(Supplied data Opens)

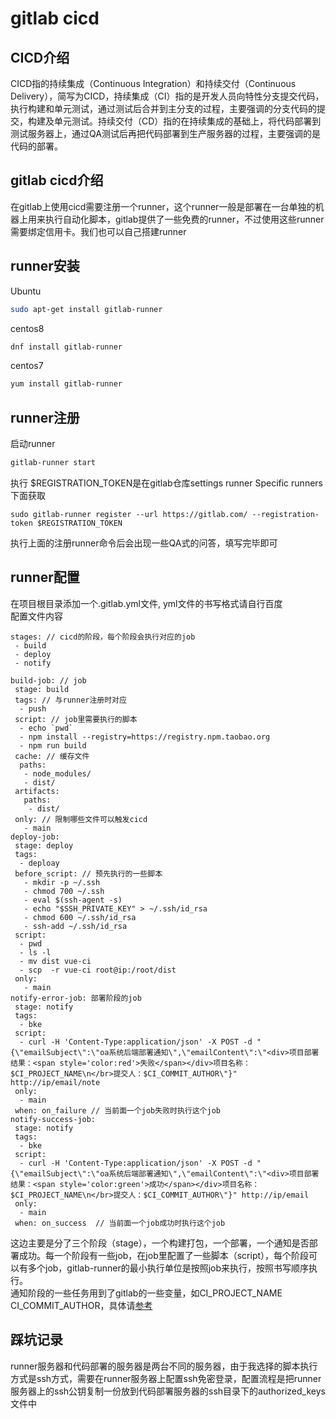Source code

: # gitlab cicd
## CICD介绍
CICD指的持续集成（Continuous Integration）和持续交付（Continuous Delivery），简写为CICD，持续集成（CI）指的是开发人员向特性分支提交代码，执行构建和单元测试，通过测试后合并到主分支的过程，主要强调的分支代码的提交，构建及单元测试。持续交付（CD）指的在持续集成的基础上，将代码部署到测试服务器上，通过QA测试后再把代码部署到生产服务器的过程，主要强调的是代码的部署。
## gitlab cicd介绍
在gitlab上使用cicd需要注册一个runner，这个runner一般是部署在一台单独的机器上用来执行自动化脚本，gitlab提供了一些免费的runner，不过使用这些runner需要绑定信用卡。我们也可以自己搭建runner
## runner安装
Ubuntu 
```bash
sudo apt-get install gitlab-runner
```
centos8
```bash
dnf install gitlab-runner
```
centos7
```bash
yum install gitlab-runner
```
## runner注册
启动runner
```bash
gitlab-runner start
```
执行 $REGISTRATION_TOKEN是在gitlab仓库settings runner Specific runners下面获取
```
sudo gitlab-runner register --url https://gitlab.com/ --registration-token $REGISTRATION_TOKEN
```
执行上面的注册runner命令后会出现一些QA式的问答，填写完毕即可
## runner配置
在项目根目录添加一个.gitlab.yml文件, yml文件的书写格式请自行百度</br>
配置文件内容
```
stages: // cicd的阶段，每个阶段会执行对应的job
 - build
 - deploy
 - notify

build-job: // job
 stage: build
 tags: // 与runner注册时对应
  - push
 script: // job里需要执行的脚本
  - echo `pwd`
  - npm install --registry=https://registry.npm.taobao.org 
  - npm run build
 cache: // 缓存文件
  paths:
   - node_modules/
   - dist/
 artifacts:
   paths:
    - dist/
 only: // 限制哪些文件可以触发cicd
   - main
deploy-job:
 stage: deploy 
 tags:
  - deploay
 before_script: // 预先执行的一些脚本
   - mkdir -p ~/.ssh
   - chmod 700 ~/.ssh
   - eval $(ssh-agent -s)
   - echo "$SSH_PRIVATE_KEY" > ~/.ssh/id_rsa
   - chmod 600 ~/.ssh/id_rsa
   - ssh-add ~/.ssh/id_rsa
 script:
  - pwd
  - ls -l
  - mv dist vue-ci 
  - scp  -r vue-ci root@ip:/root/dist
 only:
   - main
notify-error-job: 部署阶段的job
 stage: notify
 tags:
  - bke
 script:
  - curl -H 'Content-Type:application/json' -X POST -d "{\"emailSubject\":\"oa系统后端部署通知\",\"emailContent\":\"<div>项目部署结果：<span style='color:red'>失败</span></div>项目名称：$CI_PROJECT_NAME\n</br>提交人：$CI_COMMIT_AUTHOR\"}" http://ip/email/note
 only:
  - main
 when: on_failure // 当前面一个job失败时执行这个job
notify-success-job:
 stage: notify
 tags:
  - bke
 script:
  - curl -H 'Content-Type:application/json' -X POST -d "{\"emailSubject\":\"oa系统后端部署通知\",\"emailContent\":\"<div>项目部署结果：<span style='color:green'>成功</span></div>项目名称：$CI_PROJECT_NAME\n</br>提交人：$CI_COMMIT_AUTHOR\"}" http://ip/email
 only:
  - main
 when: on_success  // 当前面一个job成功时执行这个job
```
这边主要是分了三个阶段（stage），一个构建打包，一个部署，一个通知是否部署成功。每一个阶段有一些job，在job里配置了一些脚本（script），每个阶段可以有多个job，gitlab-runner的最小执行单位是按照job来执行，按照书写顺序执行。</br>
通知阶段的一些任务用到了gitlab的一些变量，如CI_PROJECT_NAME CI_COMMIT_AUTHOR，具体请[参考](https://docs.gitlab.com/ee/ci/variables/predefined_variables.html)
## 踩坑记录
runner服务器和代码部署的服务器是两台不同的服务器，由于我选择的脚本执行方式是ssh方式，需要在runner服务器上配置ssh免密登录，配置流程是把runner服务器上的ssh公钥复制一份放到代码部署服务器的ssh目录下的authorized_keys文件中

(Supplied data Closes)

All of the material above must be retyped exactly, line for line, with the images dropped.

■ **Solved problem**
Source code

: # gitlab cicd
## CICD介绍
CICD指的持续集成（Continuous Integration）和持续交付（Continuous Delivery），简写为CICD，持续集成（CI）指的是开发人员向特性分支提交代码，执行构建和单元测试，通过测试后合并到主分支的过程，主要强调的分支代码的提交，构建及单元测试。持续交付（CD）指的在持续集成的基础上，将代码部署到测试服务器上，通过QA测试后再把代码部署到生产服务器的过程，主要强调的是代码的部署。
## gitlab cicd介绍
在gitlab上使用cicd需要注册一个runner，这个runner一般是部署在一台单独的机器上用来执行自动化脚本，gitlab提供了一些免费的runner，不过使用这些runner需要绑定信用卡。我们也可以自己搭建runner
## runner安装
Ubuntu 
```bash
sudo apt-get install gitlab-runner
```
centos8
```bash
dnf install gitlab-runner
```
centos7
```bash
yum install gitlab-runner
```
## runner注册
启动runner
```bash
gitlab-runner start
```
执行 $REGISTRATION_TOKEN是在gitlab仓库settings runner Specific runners下面获取
```
sudo gitlab-runner register --url https://gitlab.com/ --registration-token $REGISTRATION_TOKEN
```
执行上面的注册runner命令后会出现一些QA式的问答，填写完毕即可
## runner配置
在项目根目录添加一个.gitlab.yml文件, yml文件的书写格式请自行百度</br>
配置文件内容
```
stages: // cicd的阶段，每个阶段会执行对应的job
 - build
 - deploy
 - notify

build-job: // job
 stage: build
 tags: // 与runner注册时对应
  - push
 script: // job里需要执行的脚本
  - echo `pwd`
  - npm install --registry=https://registry.npm.taobao.org 
  - npm run build
 cache: // 缓存文件
  paths:
   - node_modules/
   - dist/
 artifacts:
   paths:
    - dist/
 only: // 限制哪些文件可以触发cicd
   - main
deploy-job:
 stage: deploy 
 tags:
  - deploay
 before_script: // 预先执行的一些脚本
   - mkdir -p ~/.ssh
   - chmod 700 ~/.ssh
   - eval $(ssh-agent -s)
   - echo "$SSH_PRIVATE_KEY" > ~/.ssh/id_rsa
   - chmod 600 ~/.ssh/id_rsa
   - ssh-add ~/.ssh/id_rsa
 script:
  - pwd
  - ls -l
  - mv dist vue-ci 
  - scp  -r vue-ci root@ip:/root/dist
 only:
   - main
notify-error-job: 部署阶段的job
 stage: notify
 tags:
  - bke
 script:
  - curl -H 'Content-Type:application/json' -X POST -d "{\"emailSubject\":\"oa系统后端部署通知\",\"emailContent\":\"<div>项目部署结果：<span style='color:red'>失败</span></div>项目名称：$CI_PROJECT_NAME\n</br>提交人：$CI_COMMIT_AUTHOR\"}" http://ip/email/note
 only:
  - main
 when: on_failure // 当前面一个job失败时执行这个job
notify-success-job:
 stage: notify
 tags:
  - bke
 script:
  - curl -H 'Content-Type:application/json' -X POST -d "{\"emailSubject\":\"oa系统后端部署通知\",\"emailContent\":\"<div>项目部署结果：<span style='color:green'>成功</span></div>项目名称：$CI_PROJECT_NAME\n</br>提交人：$CI_COMMIT_AUTHOR\"}" http://ip/email
 only:
  - main
 when: on_success  // 当前面一个job成功时执行这个job
```
这边主要是分了三个阶段（stage），一个构建打包，一个部署，一个通知是否部署成功。每一个阶段有一些job，在job里配置了一些脚本（script），每个阶段可以有多个job，gitlab-runner的最小执行单位是按照job来执行，按照书写顺序执行。</br>
通知阶段的一些任务用到了gitlab的一些变量，如CI_PROJECT_NAME CI_COMMIT_AUTHOR，具体请[参考](https://docs.gitlab.com/ee/ci/variables/predefined_variables.html)
## 踩坑记录
runner服务器和代码部署的服务器是两台不同的服务器，由于我选择的脚本执行方式是ssh方式，需要在runner服务器上配置ssh免密登录，配置流程是把runner服务器上的ssh公钥复制一份放到代码部署服务器的ssh目录下的authorized_keys文件中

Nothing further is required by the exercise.